The present system exists by hiding the true extent of the problem. The policy of the French Government remains unchanged: small patched-up solutions or spectacular selective face-lifts, without real will or vision for the future. There is a reluctance to see the human side of the problem behind the statistics, to consider the wider issues, which would force the government to take new, radical steps.
ATD is now an international organization sustained by tens of thousands of sympathizers and thousands of volunteers helping to promote long-term action such as emergency rescue plans. The movement created in a wasteland under the impulse of a single man 40 years ago has become an essential partner to government housing policies. ATD also has a consultative status within NGOs, the United Nations, UNESCO (United Nations Educational, Scientific and Cultural Organization), ILO (International Labour Organization), and other agencies.
However, the spectre of misery continues to haunt the outskirts of our towns and persists due to the lack of a real egalitarian political will. The members of ATD endeavour to bring solutions to the most elementary, the most down-to-earth problems which the homeless face. Issues such as schooling for children and adult literacy (a sine qua non to get out of the rut) stagnate, not through lack of structures or inadequate resources, but because extreme poverty is a vicious circle. Yesterday the poor queued impatiently with their buckets waiting to take water from the communal fountain; today, they knock on our doors and claim a share of privileges.

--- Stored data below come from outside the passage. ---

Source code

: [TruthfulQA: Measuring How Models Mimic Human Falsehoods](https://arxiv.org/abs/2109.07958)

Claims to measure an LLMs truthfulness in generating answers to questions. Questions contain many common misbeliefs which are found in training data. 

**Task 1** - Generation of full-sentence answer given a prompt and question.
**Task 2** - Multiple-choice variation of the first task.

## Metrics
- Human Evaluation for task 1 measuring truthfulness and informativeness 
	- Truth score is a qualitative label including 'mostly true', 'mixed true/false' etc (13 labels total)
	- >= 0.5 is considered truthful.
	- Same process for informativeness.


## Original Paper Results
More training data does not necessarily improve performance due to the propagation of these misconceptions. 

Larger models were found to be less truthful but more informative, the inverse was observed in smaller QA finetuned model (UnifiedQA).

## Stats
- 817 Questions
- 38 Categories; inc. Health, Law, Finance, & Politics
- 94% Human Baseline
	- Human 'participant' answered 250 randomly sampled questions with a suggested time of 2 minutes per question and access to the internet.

We are not speaking about the Developing World but about a rich country - France - which, with its colleagues from the G7, exploits and handles a major part of the world's wealth.
"The world of the poor is endowed with all creative possibilities along with the potential for defeatism and self-destruction. It is a universe crossed by an almost imperceptible boundary line. On this side of the line, the human being braces himself against adversity, clinging to the society and culture of which he is an under-privileged member; on the other side, the world is turned upside down; he gives up and surrenders. Beaten, he becomes the instrument of his own destitution, leading to misery."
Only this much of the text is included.